====== DATA TO EXAMINE ======

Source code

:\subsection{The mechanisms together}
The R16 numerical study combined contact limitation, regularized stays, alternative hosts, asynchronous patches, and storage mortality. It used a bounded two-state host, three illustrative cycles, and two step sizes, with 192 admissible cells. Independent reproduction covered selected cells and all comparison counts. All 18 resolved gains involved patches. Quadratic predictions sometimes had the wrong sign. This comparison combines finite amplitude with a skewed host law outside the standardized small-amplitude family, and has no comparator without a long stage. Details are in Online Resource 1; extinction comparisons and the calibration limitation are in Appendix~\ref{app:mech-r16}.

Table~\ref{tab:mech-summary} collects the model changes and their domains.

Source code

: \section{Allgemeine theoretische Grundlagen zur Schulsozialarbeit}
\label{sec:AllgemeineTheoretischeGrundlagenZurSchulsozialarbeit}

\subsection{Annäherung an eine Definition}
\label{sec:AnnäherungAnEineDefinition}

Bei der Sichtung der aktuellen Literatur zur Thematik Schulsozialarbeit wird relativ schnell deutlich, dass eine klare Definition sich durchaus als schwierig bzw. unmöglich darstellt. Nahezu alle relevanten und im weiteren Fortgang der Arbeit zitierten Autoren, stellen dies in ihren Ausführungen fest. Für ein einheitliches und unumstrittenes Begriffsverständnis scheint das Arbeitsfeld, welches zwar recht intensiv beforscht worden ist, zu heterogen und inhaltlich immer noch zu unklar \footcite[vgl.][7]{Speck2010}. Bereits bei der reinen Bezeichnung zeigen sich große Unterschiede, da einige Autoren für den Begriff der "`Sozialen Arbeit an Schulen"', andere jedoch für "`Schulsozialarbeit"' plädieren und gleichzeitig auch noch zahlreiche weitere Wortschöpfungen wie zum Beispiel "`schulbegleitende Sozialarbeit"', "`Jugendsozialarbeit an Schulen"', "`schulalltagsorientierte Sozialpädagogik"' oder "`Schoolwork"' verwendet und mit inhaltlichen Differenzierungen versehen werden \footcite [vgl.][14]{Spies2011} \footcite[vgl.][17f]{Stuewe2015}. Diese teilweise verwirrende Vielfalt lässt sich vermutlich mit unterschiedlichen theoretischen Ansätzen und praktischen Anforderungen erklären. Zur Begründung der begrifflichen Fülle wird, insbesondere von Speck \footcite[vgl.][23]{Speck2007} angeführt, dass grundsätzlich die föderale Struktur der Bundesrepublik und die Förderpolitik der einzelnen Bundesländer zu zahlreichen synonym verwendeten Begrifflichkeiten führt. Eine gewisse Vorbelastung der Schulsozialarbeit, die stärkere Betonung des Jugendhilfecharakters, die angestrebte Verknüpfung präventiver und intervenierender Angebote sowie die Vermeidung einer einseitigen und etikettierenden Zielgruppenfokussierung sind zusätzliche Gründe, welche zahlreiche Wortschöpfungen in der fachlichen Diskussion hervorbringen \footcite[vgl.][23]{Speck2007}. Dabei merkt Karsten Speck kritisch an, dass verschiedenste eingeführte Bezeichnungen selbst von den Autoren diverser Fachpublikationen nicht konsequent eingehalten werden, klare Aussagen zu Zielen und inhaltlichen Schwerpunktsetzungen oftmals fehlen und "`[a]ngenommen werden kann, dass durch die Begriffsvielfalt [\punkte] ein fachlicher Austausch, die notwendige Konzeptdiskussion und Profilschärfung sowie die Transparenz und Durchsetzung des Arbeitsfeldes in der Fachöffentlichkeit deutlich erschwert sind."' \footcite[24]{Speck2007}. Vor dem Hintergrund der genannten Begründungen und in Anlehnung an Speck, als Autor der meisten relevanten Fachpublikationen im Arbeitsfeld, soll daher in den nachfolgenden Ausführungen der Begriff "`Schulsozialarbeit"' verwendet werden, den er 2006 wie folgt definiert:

======
====== DATA TO EXAMINE ======

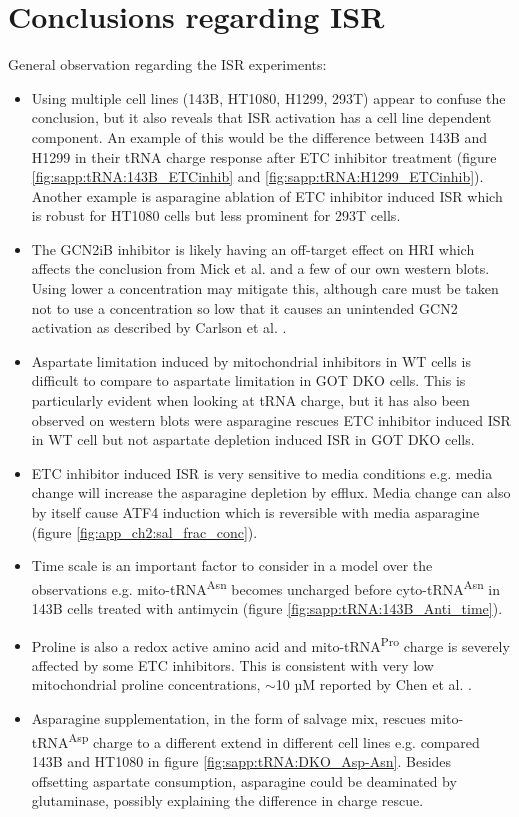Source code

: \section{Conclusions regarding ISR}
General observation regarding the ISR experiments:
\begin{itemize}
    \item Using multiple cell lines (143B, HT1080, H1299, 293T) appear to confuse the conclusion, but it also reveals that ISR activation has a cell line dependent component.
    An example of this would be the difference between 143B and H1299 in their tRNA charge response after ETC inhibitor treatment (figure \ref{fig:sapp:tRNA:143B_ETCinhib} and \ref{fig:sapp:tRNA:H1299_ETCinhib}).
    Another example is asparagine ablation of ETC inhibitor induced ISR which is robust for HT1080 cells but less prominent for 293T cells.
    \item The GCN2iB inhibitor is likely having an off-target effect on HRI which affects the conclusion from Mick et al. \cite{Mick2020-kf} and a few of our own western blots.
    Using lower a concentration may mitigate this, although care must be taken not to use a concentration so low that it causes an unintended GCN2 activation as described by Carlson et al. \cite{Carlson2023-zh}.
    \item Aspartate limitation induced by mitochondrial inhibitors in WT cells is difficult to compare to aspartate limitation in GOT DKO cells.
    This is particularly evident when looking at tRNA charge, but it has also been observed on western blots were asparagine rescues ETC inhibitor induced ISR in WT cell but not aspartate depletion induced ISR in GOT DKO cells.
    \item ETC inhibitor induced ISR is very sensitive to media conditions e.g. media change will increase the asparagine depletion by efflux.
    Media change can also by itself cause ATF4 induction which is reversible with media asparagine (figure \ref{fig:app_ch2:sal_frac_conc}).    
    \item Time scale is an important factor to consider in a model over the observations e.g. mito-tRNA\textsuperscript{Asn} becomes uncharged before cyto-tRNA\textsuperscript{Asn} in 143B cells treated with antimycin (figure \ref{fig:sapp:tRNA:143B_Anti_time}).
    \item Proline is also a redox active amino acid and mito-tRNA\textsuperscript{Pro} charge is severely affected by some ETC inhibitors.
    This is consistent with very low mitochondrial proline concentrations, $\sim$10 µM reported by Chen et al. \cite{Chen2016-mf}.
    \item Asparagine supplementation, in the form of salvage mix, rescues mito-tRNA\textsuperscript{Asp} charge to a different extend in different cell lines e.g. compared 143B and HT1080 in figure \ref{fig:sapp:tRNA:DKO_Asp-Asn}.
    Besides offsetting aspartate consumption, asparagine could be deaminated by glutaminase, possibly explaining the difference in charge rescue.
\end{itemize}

======

_ABOUT THIS EXERCISE:_ Quote the listing above, but only from the line that shows "depletion by efflux." through the line that shows "Media change can".

_RESULT:_
    \item ETC inhibitor induced ISR is very sensitive to media conditions e.g. media change will increase the asparagine depletion by efflux.
    Media change can also by itself cause ATF4 induction which is reversible with media asparagine (figure \ref{fig:app_ch2:sal_frac_conc}).    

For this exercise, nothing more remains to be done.